Hi,
I have more than 4 GL nodes and an ES cluster.
The problem is that I have more than +100 active streams. In the beginning I had only a few streams. As I need more streams, and pushing more logs in the system I saw it needs more CPU power. I added more graylog nodes. Now I am in the situation that if I add a new GL it does not add too much value because graylog node needs to evaluate the regexes from that +100 streams.
In the beginning each node processing over 10000 msg/sec, and now its processing ~1000 msg/sec (and its not because of elasticseach. I tested with pausing all the streams but one and the ingestion rate increased.)
There is a architecture consideration for this?
I was thinking to use a common elasticsearch cluster, and use 2 or more graylog clusters independent by each other.

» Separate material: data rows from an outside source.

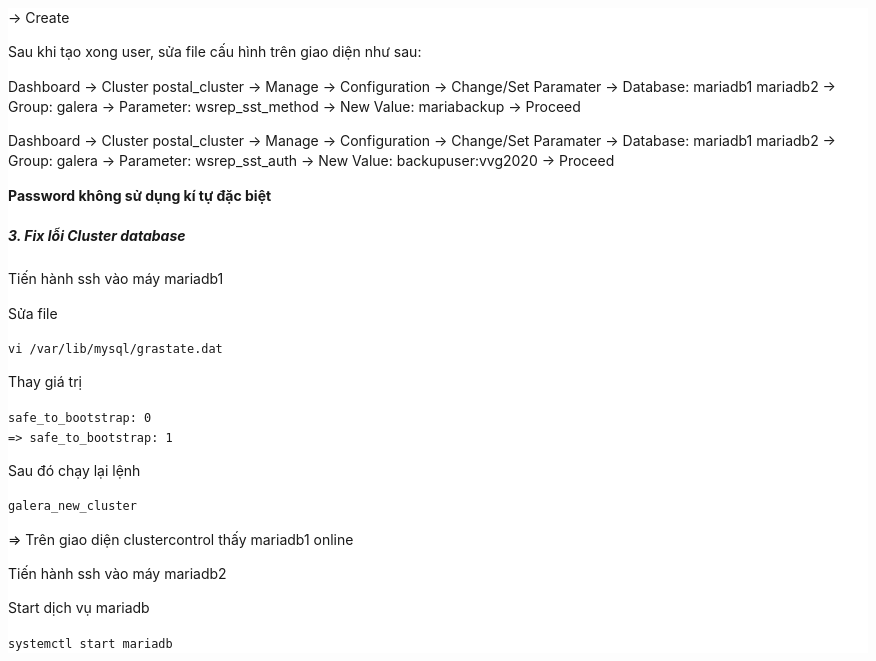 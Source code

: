 -> Create

Sau khi tạo xong user, sửa file cấu hình trên giao diện như sau:

Dashboard -> Cluster postal_cluster -> Manage -> Configuration -> Change/Set Paramater -> Database: mariadb1 mariadb2 -> Group: galera -> Parameter: wsrep_sst_method -> New Value: mariabackup -> Proceed

Dashboard -> Cluster postal_cluster -> Manage -> Configuration -> Change/Set Paramater -> Database: mariadb1 mariadb2 -> Group: galera -> Parameter: wsrep_sst_auth -> New Value: backupuser:vvg2020 -> Proceed


**Password không sử dụng kí tự đặc biệt**

##### 3. Fix lỗi Cluster database


Tiến hành ssh vào máy mariadb1

Sửa file
```
vi /var/lib/mysql/grastate.dat
```

Thay giá trị 

```
safe_to_bootstrap: 0
=> safe_to_bootstrap: 1
```

Sau đó chạy lại lệnh
```
galera_new_cluster
```

=> Trên giao diện clustercontrol thấy mariadb1 online

Tiến hành ssh vào máy mariadb2

Start dịch vụ mariadb

```
systemctl start mariadb
```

Each graylog cluster to use same mongo replica set, but of course different databases; also for elasticsearch each graylog cluster to use different indices set.;. In front of them to pun an Apache to with a reverse proxy to point to a graylog cluster (eg/. www.site.org/gl1/ (for gl cluster 1) and www.site.org/gl2/ (for gl cluster 2).
Not an architecture idea, but: The first thing would be trying to optimize the regexes, or trying to use matching a string instead of a regex in the stream conditions. This is sometimes very difficult, but can make a huge difference.
For short time it is an option to optimize the stream rules. For long term it is not an option. I was thinking, if graylog can stop at first matching stream rule and not continue to check all the rules. Maybe if the stream can have a flag that tells the graylog to stop checking the remaining rules. And messages that come in the system should be checked first against this “flagged” streams rules. It is fantasy, or not ?
That’s already the case for some cases, e. g. if all rules have to match and the first rule doesn’t match, Graylog will stop evaluating rules for that stream.
Scaling has worked for us very well. I agree with the others here though. If stream rules are hurting you “tightening up” your regex to be more efficient or Matching pays off HUGE dividends once we took the time to do it and were able to get by with fewer nodes to do the same work. Another place that helped enormously is pre-formatting our outgoing logs from servers/devices/applications in gelf/JSON. Not needing cpu intensive regex extractors also makes a very noticable difference in graylog performance and needed compute resources. Just these few things go a long way when very high msg/sec inputs are in play.